### What the task asks
Return each of the entries below word for word.

### Record excerpts

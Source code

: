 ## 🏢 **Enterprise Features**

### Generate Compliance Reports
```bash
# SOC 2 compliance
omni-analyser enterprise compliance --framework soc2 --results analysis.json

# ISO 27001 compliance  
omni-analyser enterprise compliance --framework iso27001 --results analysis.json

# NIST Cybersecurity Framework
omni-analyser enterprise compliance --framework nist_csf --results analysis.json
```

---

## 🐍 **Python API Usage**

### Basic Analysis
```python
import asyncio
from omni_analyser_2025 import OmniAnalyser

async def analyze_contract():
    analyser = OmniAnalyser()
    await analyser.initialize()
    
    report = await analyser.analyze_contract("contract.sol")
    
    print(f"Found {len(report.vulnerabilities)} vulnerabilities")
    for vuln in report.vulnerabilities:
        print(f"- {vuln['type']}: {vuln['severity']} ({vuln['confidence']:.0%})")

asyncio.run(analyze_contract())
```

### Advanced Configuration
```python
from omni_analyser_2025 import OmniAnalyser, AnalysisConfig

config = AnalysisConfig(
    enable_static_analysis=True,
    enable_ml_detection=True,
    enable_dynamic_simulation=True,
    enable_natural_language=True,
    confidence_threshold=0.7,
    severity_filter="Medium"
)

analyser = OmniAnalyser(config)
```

### Completed task
Source code

: ## 🏢 **Enterprise Features**

### Generate Compliance Reports
```bash
# SOC 2 compliance
omni-analyser enterprise compliance --framework soc2 --results analysis.json

# ISO 27001 compliance  
omni-analyser enterprise compliance --framework iso27001 --results analysis.json

# NIST Cybersecurity Framework
omni-analyser enterprise compliance --framework nist_csf --results analysis.json
```

---

## 🐍 **Python API Usage**

### Basic Analysis
```python
import asyncio
from omni_analyser_2025 import OmniAnalyser

async def analyze_contract():
    analyser = OmniAnalyser()
    await analyser.initialize()
    
    report = await analyser.analyze_contract("contract.sol")
    
    print(f"Found {len(report.vulnerabilities)} vulnerabilities")
    for vuln in report.vulnerabilities:
        print(f"- {vuln['type']}: {vuln['severity']} ({vuln['confidence']:.0%})")

asyncio.run(analyze_contract())
```

### Advanced Configuration
```python
from omni_analyser_2025 import OmniAnalyser, AnalysisConfig

config = AnalysisConfig(
    enable_static_analysis=True,
    enable_ml_detection=True,
    enable_dynamic_simulation=True,
    enable_natural_language=True,
    confidence_threshold=0.7,
    severity_filter="Medium"
)

analyser = OmniAnalyser(config)
```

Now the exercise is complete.